Assignment:
Go over the listing below line by line, and return each one holding the string "path".

*** Opening of Records ***

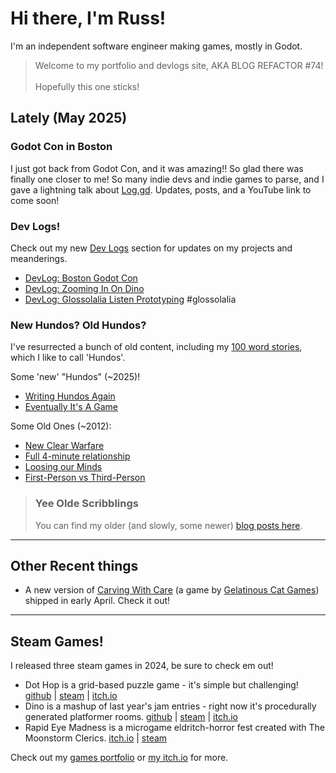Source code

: Hi there, I'm Russ!
===================

I'm an independent software engineer making games, mostly in Godot.

> Welcome to my portfolio and devlogs site, AKA BLOG REFACTOR #74!\
> \
> Hopefully this one sticks!

## Lately (May 2025)

### Godot Con in Boston

I just got back from Godot Con, and it was amazing!! So glad there was finally
one closer to me! So many indie devs and indie games to parse, and I gave a
lightning talk about [Log.gd](https://github.com/russmatney/log.gd). Updates,
posts, and a YouTube link to come soon!

### Dev Logs!

Check out my new [Dev Logs](/devlogs/) section for updates on my projects and meanderings.

* [DevLog: Boston Godot Con](/devlogs/2025-05-09-boston-godot-con.md)
* [DevLog: Zooming In On Dino](/devlogs/2025-01-08-zooming-in-on-dino.md)
* [DevLog: Glossolalia Listen Prototyping](/devlogs/2024-12-11-glossolalia-listen-prototyping.md) #glossolalia

### New Hundos? Old Hundos?

I've resurrected a bunch of old content, including my [100 word
stories](/posts/100-worders/), which I like to call 'Hundos'.

Some 'new' "Hundos" (~2025)!

* [Writing Hundos Again](/posts/100-worders/2025-01-05-writing-hundos-again.md)
* [Eventually It's A Game](/posts/100-worders/2025-01-06-eventually-its-a-game.md)

Some Old Ones (~2012):

* [New Clear Warfare](/posts/100-worders/2012-07-06-new-clear-warfare.md)
* [Full 4-minute relationship](/posts/100-worders/2012-07-03-full-4-minute-relationship.md)
* [Loosing our Minds](/posts/100-worders/2012-08-23-loosing-our-minds.md)
* [First-Person vs Third-Person](/posts/100-worders/2012-02-11-first-person-vs-third-person.md)

> ### Yee Olde Scribblings
>
> You can find my older (and slowly, some newer) [blog posts here](/posts/).


---

## Other Recent things

- A new version of [Carving With Care](https://gelcatgames.itch.io/carving-with-care) (a game by [Gelatinous Cat
Games](https://gelcatgames.itch.io)) shipped in early April. Check it out!

---

## Steam Games!

I released three steam games in 2024, be sure to check em out!

- Dot Hop is a grid-based puzzle game - it's simple but challenging!
 [github](https://github.com/russmatney/dothop) |
 [steam](https://store.steampowered.com/app/2779710/Dot_Hop/) |
 [itch.io](https://russmatney.itch.io/dot-hop)
- Dino is a mashup of last year's jam entries - right now it's procedurally
 generated platformer rooms.
 [github](https://github.com/russmatney/dino)
| [steam](https://store.steampowered.com/app/2589550/Dino/)
| [itch.io](https://russmatney.itch.io/dino)
- Rapid Eye Madness is a microgame eldritch-horror fest created with The
Moonstorm Clerics.
[itch.io](https://moonstorm-clerics.itch.io/rapid-eye-madness) | [steam](https://store.steampowered.com/app/3248030/Rapid_Eye_Madness)

Check out my [games portfolio](/portfolio/games.md) or [my itch.io](https://russmatney.itch.io) for more.

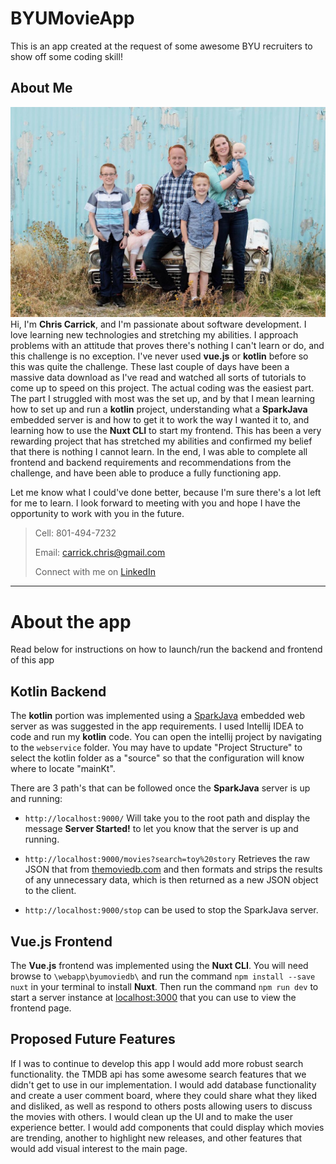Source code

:# BYUMovieApp
This is an app created at the request of some awesome BYU recruiters to show off some coding skill!

## About Me
![Image](https://github.com/ChrisCarrick1728/BYUMovieApp/blob/master/familyPic-8.jpg?raw=true)
Hi, I'm **Chris Carrick**, and I'm passionate about software development. I love learning new technologies and stretching my abilities. I approach problems with an attitude that proves there's nothing I can't learn or do, and this challenge is no exception. I've never used **vue.js** or **kotlin** before so this was quite the challenge. These last couple of days have been a massive data download as I've read and watched all sorts of tutorials to come up to speed on this project. The actual coding was the easiest part. The part I struggled with most was the set up, and by that I mean learning how to set up and run a **kotlin** project, understanding what a **SparkJava** embedded server is and how to get it to work the way I wanted it to, and learning how to use the **Nuxt CLI** to start my frontend. This has been a very rewarding project that has stretched my abilities and confirmed my belief that there is nothing I cannot learn. In the end, I was able to complete all frontend and backend requirements and recommendations from the challenge, and have been able to produce a fully functioning app.

Let me know what I could've done better, because I'm sure there's a lot left for me to learn. I look forward to meeting with you and hope I have the opportunity to work with you in the future.

>Cell: 801-494-7232
>
>Email: carrick.chris@gmail.com
>
>Connect with me on [LinkedIn](https://www.linkedin.com/in/chris-carrick-99528680/)
---
# About the app
Read below for instructions on how to launch/run the backend and frontend of this app

## Kotlin Backend
The **kotlin** portion was implemented using a [SparkJava](http://sparkjava.com/) embedded web server as was suggested in the app requirements. I used Intellij IDEA to code and run my **kotlin** code. You can open the intellij project by navigating to the `webservice` folder. You may have to update "Project Structure" to select the kotlin folder as a "source" so that the configuration will know where to locate "mainKt". 

There are 3 path's that can be followed once the **SparkJava** server is up and running:

* `http://localhost:9000/` Will take you to the root path and display the message __Server Started!__ to let you know that the server is up and running.

* `http://localhost:9000/movies?search=toy%20story` Retrieves the raw JSON that from [themoviedb.com](http://www.themoviedb.org) and then formats and strips the results of any unnecessary data, which is then returned as a new JSON object to the client.

* `http://localhost:9000/stop` can be used to stop the SparkJava server.

## Vue.js Frontend
The **Vue.js** frontend was implemented using the **Nuxt CLI**. You will need browse to `\webapp\byumoviedb\` and run the command `npm install --save nuxt` in your terminal to install **Nuxt**. Then run the command `npm run dev` to start a server instance at [localhost:3000](http://localhost:3000) that you can use to view the frontend page.

## Proposed Future Features
If I was to continue to develop this app I would add more robust search functionality. the TMDB api has some awesome search features that we didn't get to use in our implementation. I would add database functionality and create a user comment board, where they could share what they liked and disliked, as well as respond to others posts allowing users to discuss the movies with others. I would clean up the UI and to make the user experience better. I would add components that could display which movies are trending, another to highlight new releases, and other features that would add visual interest to the main page.
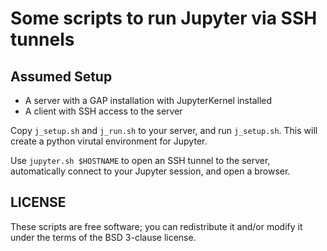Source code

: # Some scripts to run Jupyter via SSH tunnels

## Assumed Setup

 * A server with a GAP installation with JupyterKernel installed
 * A client with SSH access to the server

Copy `j_setup.sh` and `j_run.sh` to your server, and run `j_setup.sh`. This will create a python virutal environment for Jupyter.

Use `jupyter.sh $HOSTNAME` to open an SSH tunnel to the server, automatically connect to your Jupyter session, and open a browser.

## LICENSE

These scripts are free software; you can redistribute it and/or modify it under the terms of the BSD 3-clause license.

*** Close of Records ***

Result for this exercise:
There are 3 path's that can be followed once the **SparkJava** server is up and running:
* `http://localhost:9000/` Will take you to the root path and display the message __Server Started!__ to let you know that the server is up and running.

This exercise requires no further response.